If a line of the data below holds the string "github", copy it.

++++++

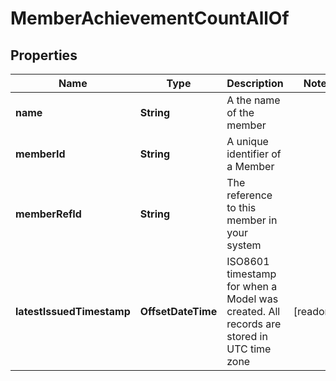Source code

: 

# MemberAchievementCountAllOf


## Properties

Name | Type | Description | Notes
------------ | ------------- | ------------- | -------------
**name** | **String** | A the name of the member | 
**memberId** | **String** | A unique identifier of a Member | 
**memberRefId** | **String** | The reference to this member in your system | 
**latestIssuedTimestamp** | **OffsetDateTime** | ISO8601 timestamp for when a Model was created. All records are stored in UTC time zone |  [readonly]




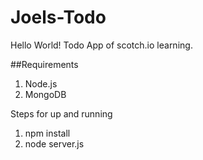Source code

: # Joels-Todo
Hello World! Todo App of scotch.io learning.

##Requirements
1. Node.js
2. MongoDB

Steps for up and running
1. npm install
2. node server.js
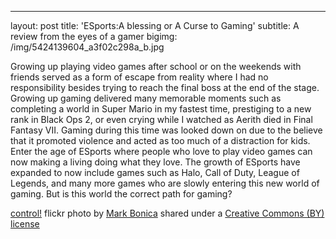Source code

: ---
layout: post
title: 'ESports:A blessing or A Curse to Gaming'
subtitle: A review from the eyes of a gamer
bigimg: /img/5424139604_a3f02c298a_b.jpg

Growing up playing video games after school or on the weekends with friends served as a form of escape from reality where I had no responsibility besides trying to reach the final boss at the end of the stage. Growing up gaming delivered many memorable moments such as completing a world in Super Mario in my fastest time, prestiging to a new rank in Black Ops 2, or even crying while I watched as Aerith died in Final Fantasy VII. Gaming during this time was looked down on due to the believe that it promoted violence and acted as too much of a distraction for kids. Enter the age of ESports where people who love to play video games can now making a living doing what they love. The growth of ESports have expanded to now include games such as Halo, Call of Duty, League of Legends, and many more games who are slowly entering this new world of gaming. But is this world the correct path for gaming?



<a title="control!" href="https://flickr.com/photos/23119666@N03/5424139604">control!</a> flickr photo by <a href="https://flickr.com/people/23119666@N03">Mark Bonica</a> shared under a <a href="https://creativecommons.org/licenses/by/2.0/">Creative Commons (BY) license</a> </small>
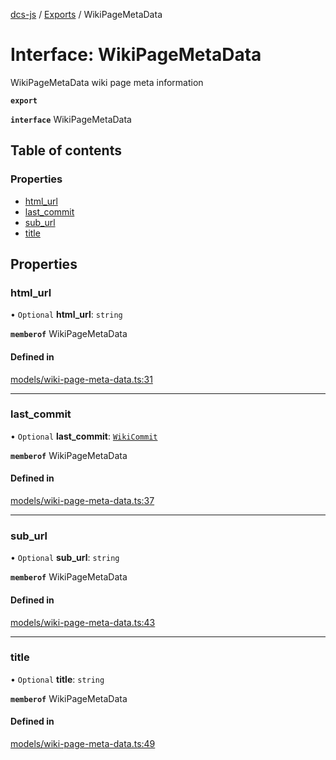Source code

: [dcs-js](../README.md) / [Exports](../modules.md) / WikiPageMetaData

# Interface: WikiPageMetaData

WikiPageMetaData wiki page meta information

**`export`**

**`interface`** WikiPageMetaData

## Table of contents

### Properties

- [html\_url](WikiPageMetaData.md#html_url)
- [last\_commit](WikiPageMetaData.md#last_commit)
- [sub\_url](WikiPageMetaData.md#sub_url)
- [title](WikiPageMetaData.md#title)

## Properties

### <a id="html_url" name="html_url"></a> html\_url

• `Optional` **html\_url**: `string`

**`memberof`** WikiPageMetaData

#### Defined in

[models/wiki-page-meta-data.ts:31](https://github.com/unfoldingWord/dcs-js/blob/42a7ab5/models/wiki-page-meta-data.ts#L31)

___

### <a id="last_commit" name="last_commit"></a> last\_commit

• `Optional` **last\_commit**: [`WikiCommit`](WikiCommit.md)

**`memberof`** WikiPageMetaData

#### Defined in

[models/wiki-page-meta-data.ts:37](https://github.com/unfoldingWord/dcs-js/blob/42a7ab5/models/wiki-page-meta-data.ts#L37)

___

### <a id="sub_url" name="sub_url"></a> sub\_url

• `Optional` **sub\_url**: `string`

**`memberof`** WikiPageMetaData

#### Defined in

[models/wiki-page-meta-data.ts:43](https://github.com/unfoldingWord/dcs-js/blob/42a7ab5/models/wiki-page-meta-data.ts#L43)

___

### <a id="title" name="title"></a> title

• `Optional` **title**: `string`

**`memberof`** WikiPageMetaData

#### Defined in

[models/wiki-page-meta-data.ts:49](https://github.com/unfoldingWord/dcs-js/blob/42a7ab5/models/wiki-page-meta-data.ts#L49)
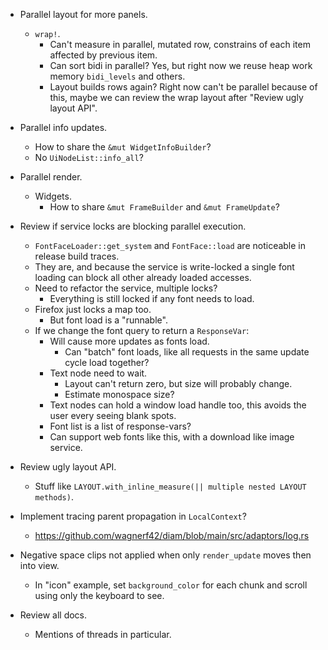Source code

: * Parallel layout for more panels.
    - `wrap!`.
        - Can't measure in parallel, mutated row, constrains of each item affected by previous item.
        - Can sort bidi in parallel? Yes, but right now we reuse heap work memory `bidi_levels` and others.
        - Layout builds rows again? Right now can't be parallel because of this, maybe we can review the wrap layout after
          "Review ugly layout API".

* Parallel info updates.
    - How to share the `&mut WidgetInfoBuilder`?
    - No `UiNodeList::info_all`?

* Parallel render.
    - Widgets.
        - How to share `&mut FrameBuilder` and `&mut FrameUpdate`?

* Review if service locks are blocking parallel execution.
    - `FontFaceLoader::get_system` and `FontFace::load` are noticeable in release build traces.
    - They are, and because the service is write-locked a single font loading can block all other already loaded accesses.
    - Need to refactor the service, multiple locks?
        - Everything is still locked if any font needs to load.
    - Firefox just locks a map too.
        - But font load is a "runnable".
    - If we change the font query to return a `ResponseVar`:
        - Will cause more updates as fonts load.
            - Can "batch" font loads, like all requests in the same update cycle load together?
        - Text node need to wait.
            - Layout can't return zero, but size will probably change.
            - Estimate monospace size?
        - Text nodes can hold a window load handle too, this avoids the user every seeing blank spots.
        - Font list is a list of response-vars?
        - Can support web fonts like this, with a download like image service.

* Review ugly layout API.
    - Stuff like `LAYOUT.with_inline_measure(|| multiple nested LAYOUT methods)`.

* Implement tracing parent propagation in `LocalContext`?
    - https://github.com/wagnerf42/diam/blob/main/src/adaptors/log.rs

* Negative space clips not applied when only `render_update` moves then into view.
    - In "icon" example, set `background_color` for each chunk and scroll using only the keyboard to see.

* Review all docs.
    - Mentions of threads in particular.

++++++

*Finished task:*
[models/wiki-page-meta-data.ts:31](https://github.com/unfoldingWord/dcs-js/blob/42a7ab5/models/wiki-page-meta-data.ts#L31)
[models/wiki-page-meta-data.ts:37](https://github.com/unfoldingWord/dcs-js/blob/42a7ab5/models/wiki-page-meta-data.ts#L37)
[models/wiki-page-meta-data.ts:43](https://github.com/unfoldingWord/dcs-js/blob/42a7ab5/models/wiki-page-meta-data.ts#L43)
[models/wiki-page-meta-data.ts:49](https://github.com/unfoldingWord/dcs-js/blob/42a7ab5/models/wiki-page-meta-data.ts#L49)
    - https://github.com/wagnerf42/diam/blob/main/src/adaptors/log.rs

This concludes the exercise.